What lessons would you want your children to remember if this was you last day together? I lost my mother when my children were just three and four years old. As my daughters entered their teen years, I realized there was so much I wish I had asked my mother. I was so fortunate to have had such a good role model growing up and that made me realize that I wanted to be the best parent I could be for my children. As parents, we all want our children to harness the positive energy that will lead to healthy and happy lives, but how do we facilitate that? How can we effectively demonstrate the importance of life's lessons?
Following the death of my mother, I realized that even though she was gone physically, her words and actions still guided me. She had already shown me how to navigate through life and I knew I could do the same for my children. So, how can we take the best of our own parent’s advice and make it work with this generation?
The first thing to remember is that words don't teach as effectively as actions. The behaviors and ideals we wish to see in our children are things we, as parents, should be modeling ourselves. For me, this has been the biggest learning experience as a parent. When you see certain attitudes and behaviors do you immediately recognize that your kids are mirroring back your vices? This illustrates just how important our actions are to our children!
I think a common thread that weaves its way through all of life's lessons is self-esteem. This trait can't be taught, but we can help our children, from the beginning of early childhood, to have a good self-image. As a mother of two daughters, how often have I stood in front of the mirror and criticized something about my appearance? When we do this, what message are we sending to our kids? If parents want our children to feel beautiful just as they are, we need to model that behavior for them.
We can teach our children to look in the mirror and not find fault, but rather, shift their perspective to things they appreciate about their features. The more teens can complement their own appearance, the easier it will be for them to find things they do like about themselves, both externally and internally.
Today, more than ever, teens are bombarded with information and images of what's "in" and "cool". As they sort through all the ideas available to them, it's important for parents to let your children know it is OK to be an individual! A solid self-image is the cornerstone for any healthy person and we all deserve to feel good about ourselves. Teach your children that feeling good about one's self comes from inside. Though this can be a tough concept for our children to grasp, we can help by encouraging them to turn off the ads and stimuli for a time during each day and just think about who they want to be as a person. If they unplug from their computers and TVs, they can take some time to do more creative activities like journaling or drawing which will help them to explore their own style.

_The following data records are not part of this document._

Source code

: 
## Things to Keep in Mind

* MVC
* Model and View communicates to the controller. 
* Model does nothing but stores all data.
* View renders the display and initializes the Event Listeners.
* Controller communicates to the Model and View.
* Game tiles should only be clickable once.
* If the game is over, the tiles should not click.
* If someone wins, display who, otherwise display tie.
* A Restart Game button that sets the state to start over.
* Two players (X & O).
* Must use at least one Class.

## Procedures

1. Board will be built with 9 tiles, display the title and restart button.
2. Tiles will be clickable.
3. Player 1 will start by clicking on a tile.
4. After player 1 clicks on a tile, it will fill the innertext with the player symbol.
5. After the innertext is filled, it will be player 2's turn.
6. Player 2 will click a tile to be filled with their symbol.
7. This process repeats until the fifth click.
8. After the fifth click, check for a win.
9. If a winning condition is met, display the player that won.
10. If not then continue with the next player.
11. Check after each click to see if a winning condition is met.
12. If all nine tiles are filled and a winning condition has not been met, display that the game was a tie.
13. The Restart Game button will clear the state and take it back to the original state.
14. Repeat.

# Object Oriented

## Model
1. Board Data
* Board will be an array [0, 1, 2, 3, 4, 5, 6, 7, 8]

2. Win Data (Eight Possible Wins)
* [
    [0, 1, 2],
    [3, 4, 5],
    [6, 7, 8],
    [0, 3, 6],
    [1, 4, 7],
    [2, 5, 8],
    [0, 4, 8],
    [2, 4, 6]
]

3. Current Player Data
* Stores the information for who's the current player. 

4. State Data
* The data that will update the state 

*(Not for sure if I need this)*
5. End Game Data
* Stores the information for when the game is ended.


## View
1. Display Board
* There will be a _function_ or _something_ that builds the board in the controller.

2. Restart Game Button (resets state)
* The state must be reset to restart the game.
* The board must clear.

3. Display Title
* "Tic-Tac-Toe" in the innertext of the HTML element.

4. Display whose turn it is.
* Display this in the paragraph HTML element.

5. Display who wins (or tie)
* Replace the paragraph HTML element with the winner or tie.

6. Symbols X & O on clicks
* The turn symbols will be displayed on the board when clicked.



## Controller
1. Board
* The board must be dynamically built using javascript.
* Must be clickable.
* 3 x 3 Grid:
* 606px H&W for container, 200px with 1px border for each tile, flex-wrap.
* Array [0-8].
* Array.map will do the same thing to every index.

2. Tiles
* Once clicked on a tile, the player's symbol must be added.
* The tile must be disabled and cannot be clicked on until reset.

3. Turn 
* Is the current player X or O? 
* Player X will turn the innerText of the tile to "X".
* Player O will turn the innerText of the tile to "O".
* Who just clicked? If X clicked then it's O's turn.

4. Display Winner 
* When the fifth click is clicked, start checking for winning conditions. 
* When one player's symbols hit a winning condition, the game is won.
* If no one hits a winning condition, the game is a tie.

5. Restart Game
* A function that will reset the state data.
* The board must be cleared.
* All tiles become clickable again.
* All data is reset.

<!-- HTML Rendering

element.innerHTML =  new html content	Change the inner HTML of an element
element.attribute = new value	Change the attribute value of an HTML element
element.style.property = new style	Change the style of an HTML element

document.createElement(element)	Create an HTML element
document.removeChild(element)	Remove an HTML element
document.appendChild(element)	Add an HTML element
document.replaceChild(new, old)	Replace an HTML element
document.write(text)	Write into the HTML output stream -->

And so we point back to good self-esteem as the foundation for making good choices in life. People that feel good about how they are perceived, generally take better care of themselves. Teens who are secure in their appearance and personality are much less likely to engage in dangerous behaviors because they have a healthy self-esteem and respect for themselves and their bodies. They are more comfortable being individuals regardless of peer-pressure.
This is an important lesson for all of us to remember. Humans are social creatures and, as such, we want to be accepted by our peers. Our children need to know the benefits of being a unique individual. For example, when they are comfortable being themselves, people that share like interests are more likely to gravitate towards each other. Being around people who reflect our positive attributes will likely bring more happiness and success into their lives. Teach your children to choose friends who uplift them and with whom they can enjoy life.
Find Things You Love to Do
Doing things you love and finding others that share those interests are very important for our teens. Finding clubs, hobbies, and groups that give them a sense of belonging and meaning helps to not only build a sense of community, but also builds important self-esteem. As parents, we can help them to explore some possibly hidden talents they may have. Being involved in afterschool activities or even volunteer work outside of school helps to round out a teen's life and make them feel like they are contributing to something positive.
As our young people learn to love and respect themselves, they need to recognize that everyone has that same right. Teens will most likely meet people in life that do things differently than they do or that may have differing beliefs, so teach your children that diversity is what makes the world an interesting, vibrant place. Show them how embracing, respecting and accepting differences can enrich their own lives. Control what you can: A teenager's life is full of challenges; hormonal changes and social pressures are just some of the issues facing our kids! It's so important for children to learn that there is only so much they can control. The most important things they get to control are their thoughts and reactions to situations.